(Saved data entries)
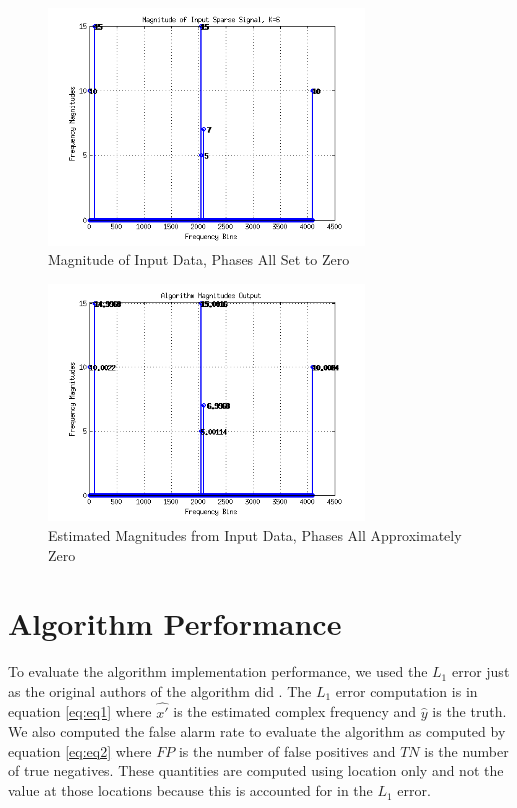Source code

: \documentclass[journal]{IEEEtran}
\begin{document}
\begin{figure}[h!]
\centering
\includegraphics[width=3.3in]{../images/inputdata.png}
\caption{Magnitude of Input Data, Phases All Set to Zero}
\label{fig:inputdata}
\end{figure}

\begin{figure}[h!]
\centering
\includegraphics[width=3.3in]{../images/FinalResult.png}
\caption{Estimated Magnitudes from Input Data, Phases All Approximately Zero}
\label{fig:FinalResult}
\end{figure}

\section{Algorithm Performance}
\par To evaluate the algorithm implementation performance, we used the \(L_1\) error just as the original authors of the algorithm did \cite{hass}. The \(L_1\) error computation is in equation \ref{eq:eq1} where \(\hat{x'}\) is the estimated complex frequency and \(\hat{y}\) is the truth. We also computed the false alarm rate to evaluate the algorithm as computed by equation \ref{eq:eq2} where \(FP\) is the number of false positives and \(TN\) is the number of true negatives. These quantities are computed using location only and not the value at those locations because this is accounted for in the \(L_1\) error.
\end{document}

_What to work on:_ Exactly as written, copy the lines from the one containing "Phases All Set" to the end of the entries, both ends included.

_Written response:_
\caption{Magnitude of Input Data, Phases All Set to Zero}
\label{fig:inputdata}
\end{figure}

\begin{figure}[h!]
\centering
\includegraphics[width=3.3in]{../images/FinalResult.png}
\caption{Estimated Magnitudes from Input Data, Phases All Approximately Zero}
\label{fig:FinalResult}
\end{figure}

\section{Algorithm Performance}
\par To evaluate the algorithm implementation performance, we used the \(L_1\) error just as the original authors of the algorithm did \cite{hass}. The \(L_1\) error computation is in equation \ref{eq:eq1} where \(\hat{x'}\) is the estimated complex frequency and \(\hat{y}\) is the truth. We also computed the false alarm rate to evaluate the algorithm as computed by equation \ref{eq:eq2} where \(FP\) is the number of false positives and \(TN\) is the number of true negatives. These quantities are computed using location only and not the value at those locations because this is accounted for in the \(L_1\) error.
\end{document}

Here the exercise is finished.